(Stored items)
Start of Block
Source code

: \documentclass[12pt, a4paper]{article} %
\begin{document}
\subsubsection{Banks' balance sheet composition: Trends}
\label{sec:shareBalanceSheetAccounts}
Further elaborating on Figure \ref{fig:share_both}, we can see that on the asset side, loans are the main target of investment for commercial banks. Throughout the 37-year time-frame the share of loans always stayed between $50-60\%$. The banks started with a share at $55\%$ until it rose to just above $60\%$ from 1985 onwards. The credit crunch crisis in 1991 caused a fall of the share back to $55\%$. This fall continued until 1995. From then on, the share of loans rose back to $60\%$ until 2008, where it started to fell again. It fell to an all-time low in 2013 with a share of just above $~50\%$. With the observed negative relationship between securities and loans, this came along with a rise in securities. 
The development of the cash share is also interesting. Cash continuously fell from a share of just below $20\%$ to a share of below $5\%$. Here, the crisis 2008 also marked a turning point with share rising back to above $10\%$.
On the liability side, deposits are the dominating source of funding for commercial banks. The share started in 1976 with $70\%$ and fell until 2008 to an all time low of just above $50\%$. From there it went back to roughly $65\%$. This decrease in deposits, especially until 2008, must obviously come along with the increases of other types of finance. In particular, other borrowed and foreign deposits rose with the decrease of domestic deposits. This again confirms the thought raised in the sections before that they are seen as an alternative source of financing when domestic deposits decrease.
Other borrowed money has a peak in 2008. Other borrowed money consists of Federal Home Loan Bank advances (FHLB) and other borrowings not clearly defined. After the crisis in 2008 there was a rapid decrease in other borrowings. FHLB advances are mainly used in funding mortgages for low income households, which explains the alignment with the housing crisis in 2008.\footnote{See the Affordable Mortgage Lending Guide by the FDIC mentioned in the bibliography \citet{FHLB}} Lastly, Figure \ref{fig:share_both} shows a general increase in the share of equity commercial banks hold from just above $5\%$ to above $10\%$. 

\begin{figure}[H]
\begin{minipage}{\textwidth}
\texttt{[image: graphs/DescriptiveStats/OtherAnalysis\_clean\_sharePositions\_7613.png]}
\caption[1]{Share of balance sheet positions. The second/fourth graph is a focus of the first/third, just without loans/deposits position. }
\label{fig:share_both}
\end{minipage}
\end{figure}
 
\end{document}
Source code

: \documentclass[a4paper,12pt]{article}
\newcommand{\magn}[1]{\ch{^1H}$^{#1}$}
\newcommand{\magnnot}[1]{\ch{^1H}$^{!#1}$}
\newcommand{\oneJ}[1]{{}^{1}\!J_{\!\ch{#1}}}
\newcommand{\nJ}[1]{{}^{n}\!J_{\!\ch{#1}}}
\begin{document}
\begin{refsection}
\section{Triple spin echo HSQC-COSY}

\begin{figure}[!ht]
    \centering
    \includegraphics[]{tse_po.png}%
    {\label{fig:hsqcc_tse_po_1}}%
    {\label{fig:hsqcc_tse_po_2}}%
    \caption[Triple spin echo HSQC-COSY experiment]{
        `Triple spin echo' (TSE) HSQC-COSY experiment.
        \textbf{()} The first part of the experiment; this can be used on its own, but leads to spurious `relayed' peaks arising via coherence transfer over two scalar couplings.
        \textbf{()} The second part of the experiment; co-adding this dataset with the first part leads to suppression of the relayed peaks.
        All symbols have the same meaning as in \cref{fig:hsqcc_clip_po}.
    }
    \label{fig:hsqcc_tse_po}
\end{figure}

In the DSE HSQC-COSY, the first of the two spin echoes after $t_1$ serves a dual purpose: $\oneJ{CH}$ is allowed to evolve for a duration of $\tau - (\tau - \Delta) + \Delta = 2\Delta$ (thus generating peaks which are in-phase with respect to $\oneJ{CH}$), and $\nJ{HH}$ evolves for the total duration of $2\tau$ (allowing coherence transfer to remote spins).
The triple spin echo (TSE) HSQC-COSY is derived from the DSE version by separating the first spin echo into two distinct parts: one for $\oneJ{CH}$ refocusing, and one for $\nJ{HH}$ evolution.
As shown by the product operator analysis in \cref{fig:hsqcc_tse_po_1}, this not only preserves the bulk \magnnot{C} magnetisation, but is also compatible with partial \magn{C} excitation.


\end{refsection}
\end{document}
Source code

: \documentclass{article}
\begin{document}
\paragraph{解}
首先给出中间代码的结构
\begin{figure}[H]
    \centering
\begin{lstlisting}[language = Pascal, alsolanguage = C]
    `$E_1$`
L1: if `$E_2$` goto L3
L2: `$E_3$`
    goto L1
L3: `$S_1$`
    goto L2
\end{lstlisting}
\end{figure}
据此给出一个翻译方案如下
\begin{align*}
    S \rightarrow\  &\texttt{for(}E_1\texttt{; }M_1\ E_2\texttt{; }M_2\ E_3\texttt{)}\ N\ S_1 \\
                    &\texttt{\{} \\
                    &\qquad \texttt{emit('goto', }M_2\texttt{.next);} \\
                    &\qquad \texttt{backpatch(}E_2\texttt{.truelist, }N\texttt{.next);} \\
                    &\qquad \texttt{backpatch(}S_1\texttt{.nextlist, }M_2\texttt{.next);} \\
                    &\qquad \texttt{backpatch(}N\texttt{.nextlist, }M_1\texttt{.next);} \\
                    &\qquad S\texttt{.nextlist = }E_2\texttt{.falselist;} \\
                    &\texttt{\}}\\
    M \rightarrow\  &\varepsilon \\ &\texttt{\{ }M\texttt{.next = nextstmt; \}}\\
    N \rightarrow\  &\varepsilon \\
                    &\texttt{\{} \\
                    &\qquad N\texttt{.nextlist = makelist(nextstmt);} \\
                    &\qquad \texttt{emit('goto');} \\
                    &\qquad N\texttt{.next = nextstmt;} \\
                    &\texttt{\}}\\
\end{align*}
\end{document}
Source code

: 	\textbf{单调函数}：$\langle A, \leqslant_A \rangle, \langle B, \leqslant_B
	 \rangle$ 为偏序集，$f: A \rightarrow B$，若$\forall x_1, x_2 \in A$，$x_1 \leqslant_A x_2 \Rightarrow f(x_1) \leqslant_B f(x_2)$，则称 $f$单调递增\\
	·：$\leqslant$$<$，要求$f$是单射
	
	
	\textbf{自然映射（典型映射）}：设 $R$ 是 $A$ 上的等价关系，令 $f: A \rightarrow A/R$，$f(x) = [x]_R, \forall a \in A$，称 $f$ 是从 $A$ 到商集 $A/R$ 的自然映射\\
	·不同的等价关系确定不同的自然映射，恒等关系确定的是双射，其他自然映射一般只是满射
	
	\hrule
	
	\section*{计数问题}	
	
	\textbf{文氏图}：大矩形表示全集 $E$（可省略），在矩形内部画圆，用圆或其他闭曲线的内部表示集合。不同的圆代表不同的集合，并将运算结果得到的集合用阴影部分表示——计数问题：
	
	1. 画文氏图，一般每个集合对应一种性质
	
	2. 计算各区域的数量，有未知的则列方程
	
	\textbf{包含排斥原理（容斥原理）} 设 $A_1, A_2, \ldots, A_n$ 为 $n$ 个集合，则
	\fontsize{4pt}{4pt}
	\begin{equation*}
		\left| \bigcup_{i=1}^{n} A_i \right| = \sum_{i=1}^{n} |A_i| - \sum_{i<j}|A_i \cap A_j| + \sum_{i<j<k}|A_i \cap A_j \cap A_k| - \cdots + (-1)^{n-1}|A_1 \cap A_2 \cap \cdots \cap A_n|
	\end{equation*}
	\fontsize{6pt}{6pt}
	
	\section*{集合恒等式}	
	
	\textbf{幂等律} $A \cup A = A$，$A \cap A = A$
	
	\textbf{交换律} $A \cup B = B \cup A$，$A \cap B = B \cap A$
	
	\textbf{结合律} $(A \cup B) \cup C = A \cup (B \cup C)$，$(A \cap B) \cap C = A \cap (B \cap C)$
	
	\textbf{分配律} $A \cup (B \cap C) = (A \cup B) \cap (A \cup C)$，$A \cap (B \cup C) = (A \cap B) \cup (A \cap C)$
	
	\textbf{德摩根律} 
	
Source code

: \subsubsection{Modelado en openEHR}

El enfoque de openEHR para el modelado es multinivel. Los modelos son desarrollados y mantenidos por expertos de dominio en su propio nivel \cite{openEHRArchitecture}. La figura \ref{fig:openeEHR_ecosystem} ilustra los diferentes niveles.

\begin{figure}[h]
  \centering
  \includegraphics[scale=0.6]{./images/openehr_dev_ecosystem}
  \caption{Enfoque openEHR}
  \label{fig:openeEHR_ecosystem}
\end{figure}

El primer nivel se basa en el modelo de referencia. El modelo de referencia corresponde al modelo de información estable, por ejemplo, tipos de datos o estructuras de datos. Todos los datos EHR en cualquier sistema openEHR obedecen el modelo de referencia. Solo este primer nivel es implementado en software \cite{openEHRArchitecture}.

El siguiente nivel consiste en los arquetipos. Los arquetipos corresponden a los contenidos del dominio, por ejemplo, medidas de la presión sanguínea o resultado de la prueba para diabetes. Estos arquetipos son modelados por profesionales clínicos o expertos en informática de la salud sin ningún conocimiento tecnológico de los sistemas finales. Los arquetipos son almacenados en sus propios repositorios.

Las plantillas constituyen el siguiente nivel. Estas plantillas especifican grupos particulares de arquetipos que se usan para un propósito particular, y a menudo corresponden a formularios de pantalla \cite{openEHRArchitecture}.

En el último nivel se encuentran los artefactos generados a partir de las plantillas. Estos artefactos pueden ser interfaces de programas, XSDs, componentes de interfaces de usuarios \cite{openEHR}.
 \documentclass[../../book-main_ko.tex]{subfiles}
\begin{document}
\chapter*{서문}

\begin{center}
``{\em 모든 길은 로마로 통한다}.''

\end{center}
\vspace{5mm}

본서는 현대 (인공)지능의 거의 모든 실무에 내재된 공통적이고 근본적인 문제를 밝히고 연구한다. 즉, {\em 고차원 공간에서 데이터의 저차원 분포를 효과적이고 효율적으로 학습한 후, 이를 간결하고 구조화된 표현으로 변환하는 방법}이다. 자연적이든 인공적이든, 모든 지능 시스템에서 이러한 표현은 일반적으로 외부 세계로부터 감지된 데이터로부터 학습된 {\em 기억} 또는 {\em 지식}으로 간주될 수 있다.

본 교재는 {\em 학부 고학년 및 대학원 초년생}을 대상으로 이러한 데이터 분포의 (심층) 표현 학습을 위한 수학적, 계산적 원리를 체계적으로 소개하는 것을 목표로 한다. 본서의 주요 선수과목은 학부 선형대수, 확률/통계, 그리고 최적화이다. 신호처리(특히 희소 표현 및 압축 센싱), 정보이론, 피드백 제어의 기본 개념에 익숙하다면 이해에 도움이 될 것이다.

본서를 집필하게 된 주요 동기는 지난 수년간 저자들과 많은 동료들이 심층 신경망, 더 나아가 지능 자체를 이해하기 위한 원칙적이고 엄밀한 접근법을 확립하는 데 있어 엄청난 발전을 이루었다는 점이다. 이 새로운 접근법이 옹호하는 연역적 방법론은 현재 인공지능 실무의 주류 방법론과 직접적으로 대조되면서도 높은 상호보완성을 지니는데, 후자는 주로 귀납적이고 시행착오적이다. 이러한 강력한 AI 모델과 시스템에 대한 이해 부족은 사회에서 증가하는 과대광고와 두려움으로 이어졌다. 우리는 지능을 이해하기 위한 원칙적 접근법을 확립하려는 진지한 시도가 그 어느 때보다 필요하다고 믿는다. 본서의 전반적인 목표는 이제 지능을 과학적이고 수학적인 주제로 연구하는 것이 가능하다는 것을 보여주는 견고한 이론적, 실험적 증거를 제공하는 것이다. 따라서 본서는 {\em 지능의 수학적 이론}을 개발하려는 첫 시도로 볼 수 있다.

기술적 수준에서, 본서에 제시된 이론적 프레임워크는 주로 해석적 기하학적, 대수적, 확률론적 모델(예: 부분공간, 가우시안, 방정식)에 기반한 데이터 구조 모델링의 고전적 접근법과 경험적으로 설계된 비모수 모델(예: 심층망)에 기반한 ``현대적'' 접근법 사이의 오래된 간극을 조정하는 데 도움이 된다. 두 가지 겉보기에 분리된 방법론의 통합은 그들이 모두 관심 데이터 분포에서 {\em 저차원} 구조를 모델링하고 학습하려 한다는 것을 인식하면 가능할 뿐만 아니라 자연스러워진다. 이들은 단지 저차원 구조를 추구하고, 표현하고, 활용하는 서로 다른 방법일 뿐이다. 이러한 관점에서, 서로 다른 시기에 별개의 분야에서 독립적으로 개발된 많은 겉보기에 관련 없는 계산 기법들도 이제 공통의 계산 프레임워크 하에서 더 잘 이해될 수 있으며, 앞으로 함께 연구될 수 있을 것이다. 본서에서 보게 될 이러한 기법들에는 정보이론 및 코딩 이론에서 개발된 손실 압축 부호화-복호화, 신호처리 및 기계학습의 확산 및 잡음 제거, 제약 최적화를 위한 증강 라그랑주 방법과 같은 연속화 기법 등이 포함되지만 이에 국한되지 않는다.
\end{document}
End of Block
▶ ABOUT THIS TASK:
Copy every line of the data that carries the word "rangle".

▶ WRITTEN RESPONSE:
: 	\textbf{单调函数}：$\langle A, \leqslant_A \rangle, \langle B, \leqslant_B
	 \rangle$ 为偏序集，$f: A \rightarrow B$，若$\forall x_1, x_2 \in A$，$x_1 \leqslant_A x_2 \Rightarrow f(x_1) \leqslant_B f(x_2)$，则称 $f$单调递增\\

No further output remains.